Los beneficios de realizar actividad física diariamente son muchos. Además de prevenir el sedentarismo y ayudar a tener una mejor calidad de vida, se comprobó que ayuda a la liberación de endorfinas, a mejorar el insomnio, la estructura ósea y la musculación, y a disminuir las probabilidades de contraer enfermedades.
Sin embargo, “cuando se realiza ejercicio en entornos calurosos, nuestro sistema de enfriamiento tiene que esforzarse más, en donde el cuerpo envía más sangre a la piel, apartándola de los músculos, esto aumenta su frecuencia cardíaca. Haciendo que se sude más de los normal, perdiendo así líquidos de su cuerpo, además si el tiempo está húmedo, el sudor permanece en la piel, lo cual hace que al cuerpo le resulte difícil enfriarse”.
Desde Salud municipal destacan que los síntomas relacionados con el calor excesivo a los que se debería prestar atención son los siguientes:
-Calambres por el calor. Calambres musculares, normalmente en las piernas o el estómago (provocados por una pérdida de sal a causa de la sudoración). Este puede ser el primer signo de sobrecalentamiento.

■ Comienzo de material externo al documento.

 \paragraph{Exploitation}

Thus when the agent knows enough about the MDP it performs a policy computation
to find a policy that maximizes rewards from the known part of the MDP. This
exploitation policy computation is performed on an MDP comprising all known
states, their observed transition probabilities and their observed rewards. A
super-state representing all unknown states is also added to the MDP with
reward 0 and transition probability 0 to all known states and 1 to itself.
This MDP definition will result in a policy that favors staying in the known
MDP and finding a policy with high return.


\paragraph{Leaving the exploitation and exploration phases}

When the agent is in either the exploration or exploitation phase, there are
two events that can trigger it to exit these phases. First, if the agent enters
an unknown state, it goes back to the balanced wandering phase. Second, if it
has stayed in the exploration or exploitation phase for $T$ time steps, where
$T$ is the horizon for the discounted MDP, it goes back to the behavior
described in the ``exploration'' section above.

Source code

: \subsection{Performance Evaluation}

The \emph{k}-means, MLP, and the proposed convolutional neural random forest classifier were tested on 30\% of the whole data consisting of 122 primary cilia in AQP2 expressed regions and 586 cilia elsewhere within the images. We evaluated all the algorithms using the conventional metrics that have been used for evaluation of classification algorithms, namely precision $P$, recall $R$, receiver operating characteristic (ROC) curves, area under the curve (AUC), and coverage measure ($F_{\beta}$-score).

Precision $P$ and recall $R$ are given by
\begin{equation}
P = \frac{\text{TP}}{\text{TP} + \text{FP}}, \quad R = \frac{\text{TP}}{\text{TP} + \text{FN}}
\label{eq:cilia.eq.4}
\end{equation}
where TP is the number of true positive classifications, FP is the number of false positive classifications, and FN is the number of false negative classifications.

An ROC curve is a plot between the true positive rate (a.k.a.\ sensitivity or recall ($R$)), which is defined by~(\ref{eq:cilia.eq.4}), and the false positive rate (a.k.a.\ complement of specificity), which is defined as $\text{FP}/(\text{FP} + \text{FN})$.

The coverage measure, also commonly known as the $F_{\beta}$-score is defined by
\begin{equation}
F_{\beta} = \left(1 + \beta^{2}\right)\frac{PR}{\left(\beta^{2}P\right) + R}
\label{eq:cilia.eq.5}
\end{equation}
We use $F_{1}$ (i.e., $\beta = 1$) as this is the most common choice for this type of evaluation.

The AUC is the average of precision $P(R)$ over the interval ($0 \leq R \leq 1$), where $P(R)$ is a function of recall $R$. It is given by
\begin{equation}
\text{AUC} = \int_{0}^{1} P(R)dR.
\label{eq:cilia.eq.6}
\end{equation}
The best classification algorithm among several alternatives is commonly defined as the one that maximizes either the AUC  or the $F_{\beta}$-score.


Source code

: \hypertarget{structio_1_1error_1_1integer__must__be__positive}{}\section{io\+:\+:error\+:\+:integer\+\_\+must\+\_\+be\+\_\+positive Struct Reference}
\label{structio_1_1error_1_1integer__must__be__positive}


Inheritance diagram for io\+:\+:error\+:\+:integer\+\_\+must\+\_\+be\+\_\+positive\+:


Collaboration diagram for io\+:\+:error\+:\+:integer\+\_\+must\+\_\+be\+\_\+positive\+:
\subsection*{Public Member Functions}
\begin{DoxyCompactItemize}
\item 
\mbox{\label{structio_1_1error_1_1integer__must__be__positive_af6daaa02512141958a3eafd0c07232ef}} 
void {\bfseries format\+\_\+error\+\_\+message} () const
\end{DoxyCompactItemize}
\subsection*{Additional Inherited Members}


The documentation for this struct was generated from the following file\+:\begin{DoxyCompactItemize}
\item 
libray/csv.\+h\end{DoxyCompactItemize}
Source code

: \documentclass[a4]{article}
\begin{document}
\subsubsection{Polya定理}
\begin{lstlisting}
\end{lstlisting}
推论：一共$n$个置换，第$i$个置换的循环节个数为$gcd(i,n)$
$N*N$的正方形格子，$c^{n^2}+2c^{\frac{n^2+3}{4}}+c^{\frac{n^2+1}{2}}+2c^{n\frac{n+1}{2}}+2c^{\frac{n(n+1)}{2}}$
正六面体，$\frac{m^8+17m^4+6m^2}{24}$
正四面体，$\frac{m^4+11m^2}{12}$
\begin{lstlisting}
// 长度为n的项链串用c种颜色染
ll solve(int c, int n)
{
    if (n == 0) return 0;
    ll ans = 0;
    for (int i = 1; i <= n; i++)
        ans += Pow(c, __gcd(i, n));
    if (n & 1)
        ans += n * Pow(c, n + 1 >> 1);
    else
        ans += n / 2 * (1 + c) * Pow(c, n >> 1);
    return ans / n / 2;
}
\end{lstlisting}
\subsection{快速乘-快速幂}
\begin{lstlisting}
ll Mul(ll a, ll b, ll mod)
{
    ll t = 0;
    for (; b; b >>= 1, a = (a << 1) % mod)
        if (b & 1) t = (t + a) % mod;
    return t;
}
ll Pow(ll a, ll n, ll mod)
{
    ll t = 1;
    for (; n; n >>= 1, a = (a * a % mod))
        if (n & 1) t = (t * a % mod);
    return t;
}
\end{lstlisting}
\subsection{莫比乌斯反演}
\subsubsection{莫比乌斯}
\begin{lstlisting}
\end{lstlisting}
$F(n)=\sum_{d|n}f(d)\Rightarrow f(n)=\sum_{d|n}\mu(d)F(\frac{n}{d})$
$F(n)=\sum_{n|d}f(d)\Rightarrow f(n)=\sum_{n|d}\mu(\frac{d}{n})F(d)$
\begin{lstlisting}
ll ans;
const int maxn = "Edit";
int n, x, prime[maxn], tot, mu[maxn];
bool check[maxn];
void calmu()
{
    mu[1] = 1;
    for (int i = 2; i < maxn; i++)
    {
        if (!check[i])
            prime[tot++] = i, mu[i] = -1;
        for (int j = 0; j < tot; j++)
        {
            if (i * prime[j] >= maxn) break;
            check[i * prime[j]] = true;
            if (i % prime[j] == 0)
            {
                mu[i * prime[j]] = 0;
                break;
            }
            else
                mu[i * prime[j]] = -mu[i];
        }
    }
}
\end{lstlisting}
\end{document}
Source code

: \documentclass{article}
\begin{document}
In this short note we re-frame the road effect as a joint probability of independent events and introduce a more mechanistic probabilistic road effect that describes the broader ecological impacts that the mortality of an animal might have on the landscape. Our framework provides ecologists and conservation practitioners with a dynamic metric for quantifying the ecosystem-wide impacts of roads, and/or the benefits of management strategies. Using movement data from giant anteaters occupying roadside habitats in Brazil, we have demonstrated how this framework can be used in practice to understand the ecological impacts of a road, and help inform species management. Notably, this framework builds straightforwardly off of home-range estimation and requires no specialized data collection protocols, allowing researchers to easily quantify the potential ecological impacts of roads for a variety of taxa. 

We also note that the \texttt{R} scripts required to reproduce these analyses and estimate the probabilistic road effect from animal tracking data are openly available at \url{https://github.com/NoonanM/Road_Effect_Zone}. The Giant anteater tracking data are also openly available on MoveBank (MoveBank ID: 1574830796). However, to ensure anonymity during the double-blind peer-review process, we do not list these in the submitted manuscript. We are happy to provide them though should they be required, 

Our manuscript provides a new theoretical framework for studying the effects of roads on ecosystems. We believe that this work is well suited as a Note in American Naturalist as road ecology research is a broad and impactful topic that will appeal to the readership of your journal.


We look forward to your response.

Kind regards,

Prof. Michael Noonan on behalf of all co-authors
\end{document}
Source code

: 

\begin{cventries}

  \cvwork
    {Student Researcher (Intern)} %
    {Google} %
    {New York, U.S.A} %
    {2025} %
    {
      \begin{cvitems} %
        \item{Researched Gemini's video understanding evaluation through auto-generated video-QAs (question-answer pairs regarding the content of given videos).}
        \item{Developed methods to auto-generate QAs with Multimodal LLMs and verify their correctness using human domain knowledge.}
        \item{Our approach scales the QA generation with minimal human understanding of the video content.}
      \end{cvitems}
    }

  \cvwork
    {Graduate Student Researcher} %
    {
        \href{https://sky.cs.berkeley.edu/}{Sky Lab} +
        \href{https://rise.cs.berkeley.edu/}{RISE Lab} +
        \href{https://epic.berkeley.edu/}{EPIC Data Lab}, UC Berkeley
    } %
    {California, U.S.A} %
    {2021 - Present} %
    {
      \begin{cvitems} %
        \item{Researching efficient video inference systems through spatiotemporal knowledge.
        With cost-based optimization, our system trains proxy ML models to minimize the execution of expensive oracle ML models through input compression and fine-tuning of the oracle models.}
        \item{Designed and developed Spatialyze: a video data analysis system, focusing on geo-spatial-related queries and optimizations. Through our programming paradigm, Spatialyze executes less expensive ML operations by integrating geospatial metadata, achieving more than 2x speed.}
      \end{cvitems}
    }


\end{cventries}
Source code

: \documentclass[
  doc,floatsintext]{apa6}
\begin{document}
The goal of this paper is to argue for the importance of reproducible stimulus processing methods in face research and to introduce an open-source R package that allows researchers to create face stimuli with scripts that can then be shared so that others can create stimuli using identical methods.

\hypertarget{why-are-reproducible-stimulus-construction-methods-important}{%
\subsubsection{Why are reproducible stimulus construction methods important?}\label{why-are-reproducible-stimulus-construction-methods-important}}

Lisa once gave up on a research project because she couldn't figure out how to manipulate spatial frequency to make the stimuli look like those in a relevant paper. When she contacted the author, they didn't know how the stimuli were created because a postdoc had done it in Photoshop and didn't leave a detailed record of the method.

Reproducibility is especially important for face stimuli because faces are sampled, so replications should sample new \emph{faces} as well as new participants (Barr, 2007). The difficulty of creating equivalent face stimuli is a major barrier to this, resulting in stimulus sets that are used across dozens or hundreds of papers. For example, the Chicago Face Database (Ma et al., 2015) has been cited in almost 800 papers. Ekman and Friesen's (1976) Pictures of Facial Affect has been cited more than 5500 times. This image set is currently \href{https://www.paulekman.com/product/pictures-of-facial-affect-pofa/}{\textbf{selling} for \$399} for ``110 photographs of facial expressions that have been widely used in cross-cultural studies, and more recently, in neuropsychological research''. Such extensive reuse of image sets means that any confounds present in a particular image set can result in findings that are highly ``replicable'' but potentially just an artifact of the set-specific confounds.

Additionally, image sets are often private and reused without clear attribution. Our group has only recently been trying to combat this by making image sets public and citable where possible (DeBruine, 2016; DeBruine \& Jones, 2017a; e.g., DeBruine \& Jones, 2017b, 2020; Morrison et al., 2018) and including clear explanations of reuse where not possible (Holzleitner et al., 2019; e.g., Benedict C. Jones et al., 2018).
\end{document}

-Agotamiento a causa del calor. Sudoración profusa, piel fría y húmeda, náuseas y vómitos.
-Insolación
Recomendaciones
Independientemente de la actividad que realicen, cuando hay altas temperaturas, se deberán tomar las precauciones necesarias para prevenir riesgos relacionadas con el calor, entre las cuales se proponen:
- Informarse sobre las temperaturas. Estar atento a los pronósticos del tiempo y las alertas por calor. Saber qué temperatura se espera para el momento en que va a hacer actividad física.
- Aclimatarse. Si acostumbra a hacer actividad física en espacios cerrados o en un clima más fresco, tomarse con calma los primeros entrenamientos en ambientes con altas temperaturas. Adaptarse al calor puede llevarle entre una y dos semanas. A medida que con el tiempo el cuerpo se va adaptando al calor, aumentar progresivamente la duración e intensidad de los entrenamientos.
- Conocer el estado físico. Si no se está en buen estado o si recién se empieza a entrenar, ser extremadamente cuidadoso al ejercitarse con temperaturas altas. Es posible que el cuerpo tenga menor tolerancia al calor. Es importante la intensidad del entrenamiento y hacer pausas frecuentes.
- Ingerir mucho líquido. La deshidratación es un factor clave en las enfermedades por calor. Ayudar al cuerpo que sude y se enfríe hidratándose con agua. No esperar a tener sed para ingerir bebidas. Si se planea hacer un entrenamiento intenso, considerar las bebidas isotónicas, además del agua. Estas bebidas reemplazan el sodio, cloruro y potasio que pierde cuando se suda.
- Usar la indumentaria adecuada. Las prendas livianas y holgadas permiten que el sudor se evapore y mantienen el cuerpo fresco. Evitar usar colores oscuros que absorban el calor.
- Colocarse protector solar. Una quemadura por el sol reduce la habilidad del cuerpo de enfriarse y aumenta el riesgo de contraer cáncer de piel.
• Adaptar el ritmo. Si el calor es elevado y se registra que se estás más cansado o que el ejercicio supone un esfuerzo extremo, es necesario escuchar el cuerpo y adapta el ritmo a las necesidades del día.